Elephant seals, Tule elk, honey bees and you

In the summer of 1579, Captain Francis Drake hung out for 36 days on the beach that now bears his name. But if you haven't got a month to spare, make it a weekend of touchpoints exploring Northern California's Point Reyes National Seashore in its wild West Marin surroundings. 

Drake's Beach

On his round-the-world voyage of nearly three years, this intrepid 16th century English explorer named the spot Nova Albion for his homeland. A plaque marks the spot near the elephant seals who, since a dramatic comeback in the 1980s, have taken a fancy to the cove. Protected by park service rangers during the winter pupping and breeding season, this bulky 600-plus collection of males, females and pups can be admired from a safe distance at certain days and times of year

Point Reyes Lighthouse

In the summer of 2018, Point Reyes National Seashore undertook a large restoration project on the historic Point Reyes Lighthouse. Now projected for an October 2019 completion, there's pent-up demand to visit the 35-foot-tall 1870 maritime landmark and observation deck at the tip of the headlands. Bring binoculars, charge your phone and pack a snack. 

Once you reach the lighthouse bluff, it's 308 steps downhill (with new ADA compliant paths), a great spot for the California gray whale migration watching. The drive along Sir Francis Drake Boulevard from the Bear Valley Visitor Center, where you'll want to pick up a map because there's no cell phone service) is 45 minutes at best on a long and windy road past isolated beef and dairy ranches.

Keep your eyes peeled on the grassland for a glimpse of free-ranging Tule elk, another majestic comeback species. 

Shuttles, Whales and Elephant Seals

Between mid-December and late March, it's all happening and visitors pour in. The National Park Service estimates 2.4 million people make their way every year. They close Sir Francis Drake Boulevard to private vehicles and bicycles while providing shuttle buses along the narrow roadways and small parking lots at popular spot. Listen to the recorded message, "Shuttles, Whales and Elephant Seals" at 415.464.5100, (ext. 2) for more detailed information.

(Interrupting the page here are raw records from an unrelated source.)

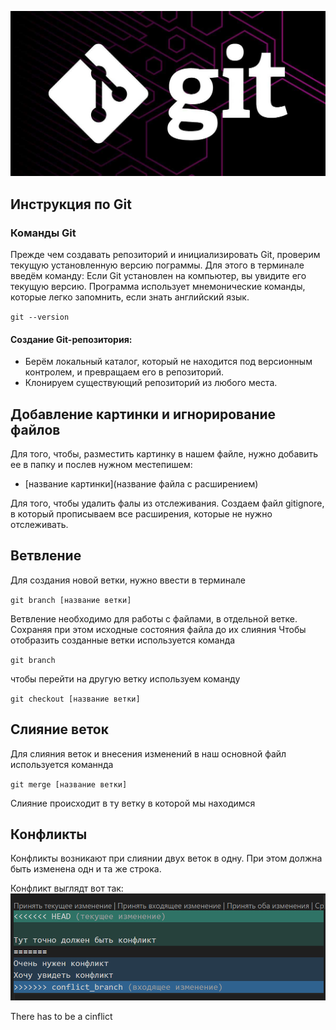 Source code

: ![Тут должно быть лого](Git.png)
## Инструкция по Git
### Команды Git
Прежде чем создавать репозиторий и инициализировать Git, проверим текущую установленную
версию пограммы. Для этого в терминале введём команду:
Если Git установлен на компьютер, вы увидите его текущую версию.
Программа использует мнемонические команды, которые легко запомнить, если знать
английский язык.

`` git --version ``

#### Создание Git-репозитория:

* Берём локальный каталог, который не
находится под версионным контролем,
и превращаем его в репозиторий.
* Клонируем существующий репозиторий
из любого места.

## Добавление картинки и игнорирование файлов
 Для того, чтобы, разместить картинку в нашем файле, нужно добавить ее в папку и послев нужном местепишем:
* [название картинки](название файла с расширением)

Для того, чтобы удалить фалы из отслеживания. Создаем файл gitignore, в который прописываем все расширения, которые не нужно отслеживать.

## Ветвление
Для создания новой ветки, нужно ввести в терминале

 `` git branch [название ветки] ``

 Ветвление необходимо для работы с файлами, в отдельной ветке. Сохраняя при этом исходные состояния файла до их слияния
 Чтобы отобразить созданные ветки используется команда

`` git branch ``

чтобы перейти на другую ветку используем команду

`` git checkout [название ветки] ``


## Слияние веток

Для слияния веток и внесения изменений в наш основной файл используется команнда 

`` git merge [название ветки] ``

Слияние происходит в ту ветку в которой мы находимся 


## Конфликты

Конфликты возникают при слиянии двух веток в одну. При этом должна быть изменена одн и та же строка.

Конфликт выглядт вот так:
![конфликт](conflict.png)









There has to be a cinflict
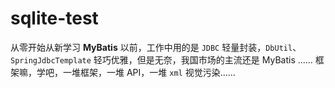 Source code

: # sqlite-test
从零开始从新学习 **MyBatis** 以前，工作中用的是 `JDBC` 轻量封装，`DbUtil`、`SpringJdbcTemplate` 轻巧优雅，但是无奈，我国市场的主流还是 MyBatis ...... 框架嘛，学吧，一堆框架，一堆 API，一堆 `xml` 视觉污染......
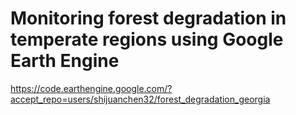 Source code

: # Monitoring forest degradation in temperate regions using Google Earth Engine
https://code.earthengine.google.com/?accept_repo=users/shijuanchen32/forest_degradation_georgia
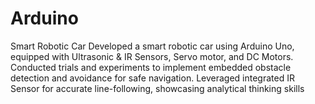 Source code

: # Arduino
Smart Robotic Car
Developed a smart robotic car using Arduino Uno, equipped with Ultrasonic & IR Sensors, Servo motor, and DC Motors. Conducted trials and experiments to implement embedded obstacle detection and avoidance for safe navigation. Leveraged integrated IR Sensor for accurate line-following, showcasing analytical thinking skills

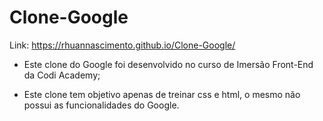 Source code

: # Clone-Google

Link:  https://rhuannascimento.github.io/Clone-Google/

 - Este clone do Google foi desenvolvido no curso de Imersão Front-End da Codi Academy;

 - Este clone tem objetivo apenas de treinar css e html, o mesmo não possui as funcionalidades do Google.
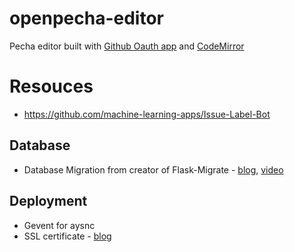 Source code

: # openpecha-editor
Pecha editor built with [Github Oauth app](https://docs.github.com/en/free-pro-team@latest/developers/apps/building-oauth-apps) and [CodeMirror](https://www.google.com/url?sa=t&source=web&cd=&ved=2ahUKEwjeopqJrZPsAhWMaCsKHXJQANoQFjAAegQIBhAD&url=https%3A%2F%2Fcodemirror.net%2F&usg=AOvVaw20PFOfhnB7vxOUCSI17Cfb)


# Resouces
- https://github.com/machine-learning-apps/Issue-Label-Bot

## Database
- Database Migration from creator of Flask-Migrate - [blog](https://blog.miguelgrinberg.com/post/the-flask-mega-tutorial-part-iv-database), [video](https://www.youtube.com/watch?v=IxCBjUapkWk)

## Deployment
- Gevent for aysnc
- SSL certificate - [blog](https://blog.miguelgrinberg.com/post/running-your-flask-application-over-https)
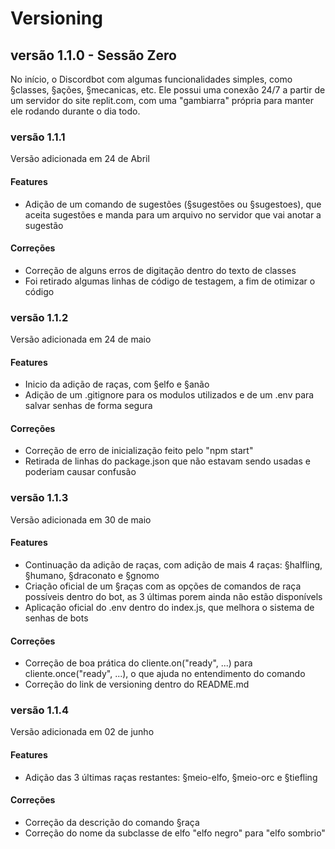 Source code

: # Versioning

## versão 1.1.0 - Sessão Zero
No início, o Discordbot com algumas funcionalidades simples, como §classes, §ações, §mecanicas, etc. Ele possui uma conexão 24/7 a partir de um servidor do site replit.com, com uma "gambiarra" própria para manter ele rodando durante o dia todo.

### versão 1.1.1
Versão adicionada em 24 de Abril

#### Features
* Adição de um comando de sugestões (§sugestões ou §sugestoes), que aceita sugestões e manda para um arquivo no servidor que vai anotar a sugestão
#### Correções
* Correção de alguns erros de digitação dentro do texto de classes
* Foi retirado algumas linhas de código de testagem, a fim de otimizar o código

### versão 1.1.2
Versão adicionada em 24 de maio

#### Features
* Inicio da adição de raças, com §elfo e §anão
* Adição de um .gitignore para os modulos utilizados e de um .env para salvar senhas de forma segura
#### Correções
* Correção de erro de inicialização feito pelo "npm start"
* Retirada de linhas do package.json que não estavam sendo usadas e poderiam causar confusão

### versão 1.1.3
Versão adicionada em 30 de maio

#### Features
* Continuação da adição de raças, com adição de mais 4 raças: §halfling, §humano, §draconato e §gnomo
* Criação oficial de um §raças com as opções de comandos de raça possíveis dentro do bot, as 3 últimas porem ainda não estão disponívels
* Aplicação oficial do .env dentro do index.js, que melhora o sistema de senhas de bots
#### Correções
* Correção de boa prática do cliente.on("ready", ...) para cliente.once("ready", ...), o que ajuda no entendimento do comando
* Correção do link de versioning dentro do README.md

### versão 1.1.4
Versão adicionada em 02 de junho

#### Features
* Adição das 3 últimas raças restantes: §meio-elfo, §meio-orc e §tiefling
#### Correções
* Correção da descrição do comando §raça
* Correção do nome da subclasse de elfo "elfo negro" para "elfo sombrio" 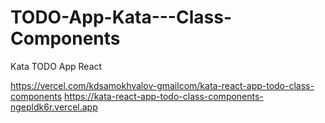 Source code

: # TODO-App-Kata---Class-Components
Kata TODO App React


https://vercel.com/kdsamokhvalov-gmailcom/kata-react-app-todo-class-components
https://kata-react-app-todo-class-components-ngepldk6r.vercel.app
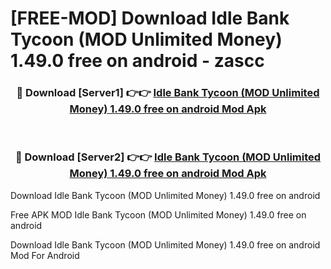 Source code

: # [FREE-MOD] Download Idle Bank Tycoon (MOD Unlimited Money) 1.49.0 free on android - zascc


<div align="center">
<h3>🔴 Download [Server1] 👉👉 <a href="https://apk-comot.site?title=Idle_Bank_Tycoon_(MOD_Unlimited_Money)_1.49.0_free_on_android">Idle Bank Tycoon (MOD Unlimited Money) 1.49.0 free on android Mod Apk</a></h3><br>

<h3>🔴 Download [Server2] 👉👉 <a href="https://apk-comot.site?title=Idle_Bank_Tycoon_(MOD_Unlimited_Money)_1.49.0_free_on_android">Idle Bank Tycoon (MOD Unlimited Money) 1.49.0 free on android Mod Apk</a></h3>
</div>



Download Idle Bank Tycoon (MOD Unlimited Money) 1.49.0 free on android 

Free APK MOD Idle Bank Tycoon (MOD Unlimited Money) 1.49.0 free on android 

Download Idle Bank Tycoon (MOD Unlimited Money) 1.49.0 free on android Mod For Android
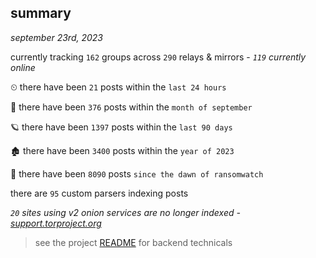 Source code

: 
## summary
_september 23rd, 2023_

currently tracking `162` groups across `290` relays & mirrors - _`119` currently online_

⏲ there have been `21` posts within the `last 24 hours`

🦈 there have been `376` posts within the `month of september`

🪐 there have been `1397` posts within the `last 90 days`

🏚 there have been `3400` posts within the `year of 2023`

🦕 there have been `8090` posts `since the dawn of ransomwatch`

there are `95` custom parsers indexing posts

_`20` sites using v2 onion services are no longer indexed - [support.torproject.org](https://support.torproject.org/onionservices/v2-deprecation/)_

> see the project [README](https://github.com/joshhighet/ransomwatch#ransomwatch--) for backend technicals
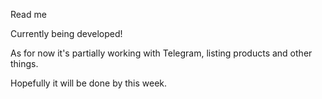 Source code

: Read me

Currently being developed!

As for now it's partially working with Telegram, listing products and other things.

Hopefully it will be done by this week.

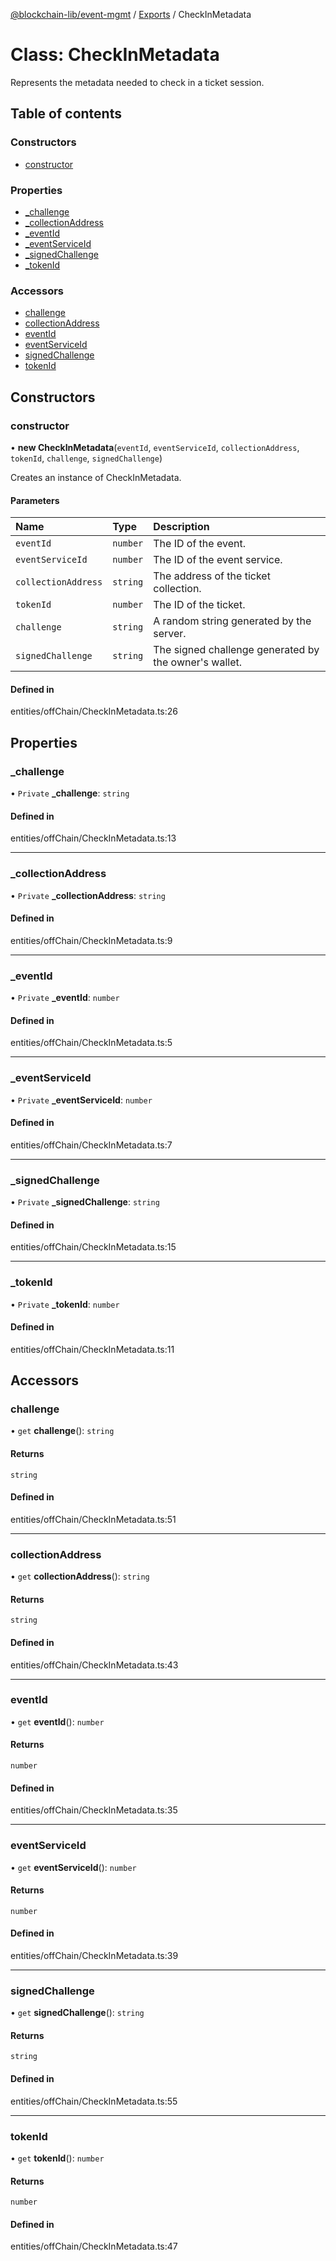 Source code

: [@blockchain-lib/event-mgmt](../README.md) / [Exports](../modules.md) / CheckInMetadata

# Class: CheckInMetadata

Represents the metadata needed to check in a ticket session.

## Table of contents

### Constructors

- [constructor](CheckInMetadata.md#constructor)

### Properties

- [\_challenge](CheckInMetadata.md#_challenge)
- [\_collectionAddress](CheckInMetadata.md#_collectionaddress)
- [\_eventId](CheckInMetadata.md#_eventid)
- [\_eventServiceId](CheckInMetadata.md#_eventserviceid)
- [\_signedChallenge](CheckInMetadata.md#_signedchallenge)
- [\_tokenId](CheckInMetadata.md#_tokenid)

### Accessors

- [challenge](CheckInMetadata.md#challenge)
- [collectionAddress](CheckInMetadata.md#collectionaddress)
- [eventId](CheckInMetadata.md#eventid)
- [eventServiceId](CheckInMetadata.md#eventserviceid)
- [signedChallenge](CheckInMetadata.md#signedchallenge)
- [tokenId](CheckInMetadata.md#tokenid)

## Constructors

### constructor

• **new CheckInMetadata**(`eventId`, `eventServiceId`, `collectionAddress`, `tokenId`, `challenge`, `signedChallenge`)

Creates an instance of CheckInMetadata.

#### Parameters

| Name | Type | Description |
| :------ | :------ | :------ |
| `eventId` | `number` | The ID of the event. |
| `eventServiceId` | `number` | The ID of the event service. |
| `collectionAddress` | `string` | The address of the ticket collection. |
| `tokenId` | `number` | The ID of the ticket. |
| `challenge` | `string` | A random string generated by the server. |
| `signedChallenge` | `string` | The signed challenge generated by the owner's wallet. |

#### Defined in

entities/offChain/CheckInMetadata.ts:26

## Properties

### \_challenge

• `Private` **\_challenge**: `string`

#### Defined in

entities/offChain/CheckInMetadata.ts:13

___

### \_collectionAddress

• `Private` **\_collectionAddress**: `string`

#### Defined in

entities/offChain/CheckInMetadata.ts:9

___

### \_eventId

• `Private` **\_eventId**: `number`

#### Defined in

entities/offChain/CheckInMetadata.ts:5

___

### \_eventServiceId

• `Private` **\_eventServiceId**: `number`

#### Defined in

entities/offChain/CheckInMetadata.ts:7

___

### \_signedChallenge

• `Private` **\_signedChallenge**: `string`

#### Defined in

entities/offChain/CheckInMetadata.ts:15

___

### \_tokenId

• `Private` **\_tokenId**: `number`

#### Defined in

entities/offChain/CheckInMetadata.ts:11

## Accessors

### challenge

• `get` **challenge**(): `string`

#### Returns

`string`

#### Defined in

entities/offChain/CheckInMetadata.ts:51

___

### collectionAddress

• `get` **collectionAddress**(): `string`

#### Returns

`string`

#### Defined in

entities/offChain/CheckInMetadata.ts:43

___

### eventId

• `get` **eventId**(): `number`

#### Returns

`number`

#### Defined in

entities/offChain/CheckInMetadata.ts:35

___

### eventServiceId

• `get` **eventServiceId**(): `number`

#### Returns

`number`

#### Defined in

entities/offChain/CheckInMetadata.ts:39

___

### signedChallenge

• `get` **signedChallenge**(): `string`

#### Returns

`string`

#### Defined in

entities/offChain/CheckInMetadata.ts:55

___

### tokenId

• `get` **tokenId**(): `number`

#### Returns

`number`

#### Defined in

entities/offChain/CheckInMetadata.ts:47
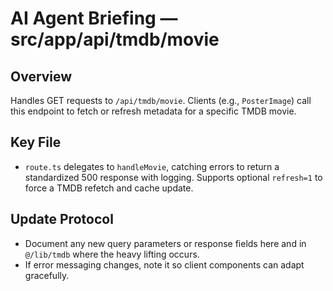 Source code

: # AI Agent Briefing — src/app/api/tmdb/movie

## Overview
Handles GET requests to `/api/tmdb/movie`. Clients (e.g., `PosterImage`) call this endpoint to fetch or refresh metadata for a specific TMDB movie.

## Key File
- `route.ts` delegates to `handleMovie`, catching errors to return a standardized 500 response with logging. Supports optional `refresh=1` to force a TMDB refetch and cache update.

## Update Protocol
- Document any new query parameters or response fields here and in `@/lib/tmdb` where the heavy lifting occurs.
- If error messaging changes, note it so client components can adapt gracefully.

Honey Bees, Oysters and Cheese

Despite the wilderness setting of West Marin, nobody goes hungry or thirsty. In Point Reyes Station, renew your admiration for the fine work of honey bees with a visit to Heidrun Meadery where sparkling meads flavored by a variety of honey-infused Marin wildflowers are made in the traditional French champagne method.


Take a meadery tour before heading down the road a mile for an introduction to cheese-making class at the beloved Cow Girl Creamery in a restored hay barn. 

Take a 15-minute ride north to Marshall where Tony's Seafood, smack on Tomales Bay with wall-to-wall windows, has been a dining landmark since 1948. Now refreshed by the co-founders of Hog Island Oyster Company, the famed mollusks take a starring role backed up live music on the patio and a full menu from Chef Matt.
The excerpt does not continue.